The project’s structure centers on slender stakes topped with mirrors. Park visitors are able to write their own reflections about sports and the Olympic Games, shaping the artwork as they add personal notes to the display.

Anthony Cardamone encountered the initiative after seeing it on Instagram, and he brought his wife and their 7-year-old daughter to the park on Sunday, when the event was scheduled as the only day for people to add messages. Cardamone said sport, for him, is about “being together,” sharing, and measuring one’s abilities, and he watched his daughter write the word “brave” on one of the mirrored flower-like shapes.

Other visitors described similar motivations for joining. Roberta Massaccesi said she was strolling through BAM when she noticed the mirrors, and her son asked to participate; she said the pair added a drawing expressing that sports are good for everyone. Massaccesi said it was the first time for her and him to join an Olympic event after they had gone to a hockey match together.
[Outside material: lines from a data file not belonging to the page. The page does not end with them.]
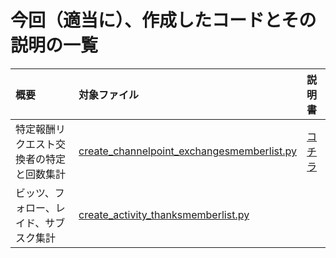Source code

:# 今回（適当に）、作成したコードとその説明の一覧

| 概要 | 対象ファイル | 説明書 | 
| :- | :- |  :- | 
| 特定報酬リクエスト交換者の特定と回数集計 | [create_channelpoint_exchangesmemberlist.py](https://github.com/keiitichan/twitch/blob/main/code/create_channelpoint_exchangesmemberlist.py) | [コチラ](https://github.com/keiitichan/twitch/blob/main/code/create_channelpoint_exchangesmemberlist.md) |
| ビッツ、フォロー、レイド、サブスク集計 | [create_activity_thanksmemberlist.py](https://github.com/keiitichan/twitch/blob/main/code/create_activity_thanksmemberlist.py) |  |
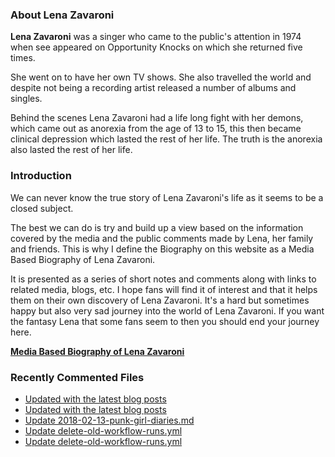 ### About Lena Zavaroni

<p><strong>Lena Zavaroni</strong> was a singer who came to the public's attention in 1974 when see appeared on Opportunity Knocks on which she returned five times.</p>

<p>She went on to have her own TV shows. She also travelled the world and despite not being a recording artist released a number of albums and singles.</p>

<p>Behind the scenes Lena Zavaroni had a life long fight with her demons, which came out as anorexia from the age of 13 to 15, this then became clinical depression which lasted the rest of her life. The truth is the anorexia also lasted the rest of her life.</p>

### Introduction

<p>We can never know the true story of Lena Zavaroni's life as it seems to be a closed subject.</p>

<p>The best we can do is try and build up a view based on the information covered by the media and the public comments made by Lena, her family and friends. This is why I define the Biography on this website as a Media Based Biography of Lena Zavaroni.</p>

<p>It is presented as a series of short notes and comments along with links to related media, blogs, etc. I hope fans will find it of interest and that it helps them on their own discovery of Lena Zavaroni. It's a hard but sometimes happy but also very sad journey into the world of Lena Zavaroni. If you want the fantasy Lena that some fans seem to then you should end your journey here.</p>

<a href="https://fanzoflenazavaroni.github.io/biography/lena-zavaroni/"><strong>Media Based Biography of Lena Zavaroni</strong></a>

### Recently Commented Files

<!-- BLOG-POST-LIST:START -->
- [Updated with the latest blog posts](https://github.com/FanzOfLenaZavaroni/fanzoflenazavaroni.github.io/commit/49843c3438a1670d09c182ba16f6751845d25a8a)
- [Updated with the latest blog posts](https://github.com/FanzOfLenaZavaroni/fanzoflenazavaroni.github.io/commit/dd172ce79f0c946532a47a13f503d8b05567f833)
- [Update 2018-02-13-punk-girl-diaries.md](https://github.com/FanzOfLenaZavaroni/fanzoflenazavaroni.github.io/commit/2b4d950cd9a6b300654b37dcdb7019d95e9a09db)
- [Update delete-old-workflow-runs.yml](https://github.com/FanzOfLenaZavaroni/fanzoflenazavaroni.github.io/commit/ac154ee7b24f495eed082a913e0505611127849a)
- [Update delete-old-workflow-runs.yml](https://github.com/FanzOfLenaZavaroni/fanzoflenazavaroni.github.io/commit/c9e40bd26d80066aef796e8393dbe9f960f1351d)
<!-- BLOG-POST-LIST:END -->
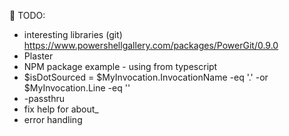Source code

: 📝 TODO:

* interesting libraries (git) https://www.powershellgallery.com/packages/PowerGit/0.9.0
* Plaster
* NPM package example - using from typescript
* $isDotSourced = $MyInvocation.InvocationName -eq '.' -or $MyInvocation.Line -eq ''
* -passthru
* fix help for about_
* error handling
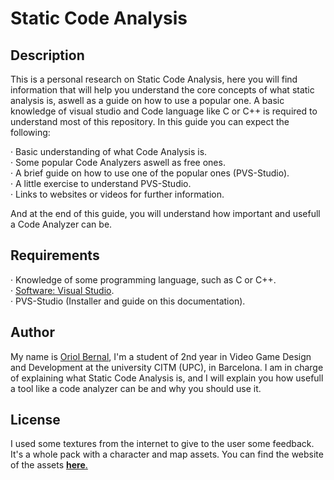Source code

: # Static Code Analysis

## Description

This is a personal research on Static Code Analysis, here you will find information that will help you understand the core concepts of what static analysis is, aswell as a guide on how to use a popular one. A basic knowledge of visual studio and Code language like C or C++ is required to understand most of this repository. In this guide you can expect the following:

· Basic understanding of what Code Analysis is. <br />
· Some popular Code Analyzers aswell as free ones. <br />
· A brief guide on how to use one of the popular ones (PVS-Studio). <br />
· A little exercise to understand PVS-Studio. <br />
· Links to websites or videos for further information. <br />

And at the end of this guide, you will understand how important and usefull a Code Analyzer can be.

## Requirements

· Knowledge of some programming language, such as C or C++. <br />
· <a href="https://visualstudio.microsoft.com/es/downloads/">Software: Visual Studio</a>. <br />
· PVS-Studio (Installer and guide on this documentation).

## Author 

My name is <a href="https://github.com/UriKurae">Oriol Bernal</a>, I'm a student of 2nd year in Video Game Design and Development at the university CITM (UPC), in Barcelona. I am in charge of explaining what Static Code Analysis is, and I will explain you how usefull a tool like a code analyzer can be and why you should use it.

## License

I used some textures from the internet to give to the user some feedback. It's a whole pack with a character and map assets.
You can find the website of the assets <a href="https://opengameart.org/content/zelda-like-tilesets-and-sprites"><b>here</b>.
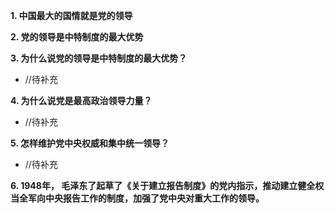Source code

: 

**1. 中国最大的国情就是党的领导**



**2. 党的领导是中特制度的最大优势**



**3. 为什么说党的领导是中特制度的最大优势？**

- //待补充



**4. 为什么说党是最高政治领导力量？**

- //待补充





**5. 怎样维护党中央权威和集中统一领导？**

- //待补充



**6. 1948年， 毛泽东了起草了《关于建立报告制度》的党内指示，推动建立健全权当全军向中央报告工作的制度，加强了党中央对重大工作的领导。**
The project was developed by BAM and NABA, Milan’s academy of fine arts. BAM’s cultural general director Francesca Colombo said that when people think about the Olympics they often focus only on sports and medals, but she said the Games are also about values—and that art can help transmit those values through disciplines including “music, dance, ballet.”

NABA professor Chiara Vico, who helped explain how the installation works, said the mirrors enable participants to see their face as they share their thoughts. Vico said the design aims so that, at least for a moment, the written reflections and the person expressing them overlap—so “your reflection and your message become one.”

Students from NABA were among the volunteers at the installation, helping guide visitors as the mirrors accumulated written messages about what sport can mean in practice, and in community, as the Milan Cortina 2026 Olympics approach.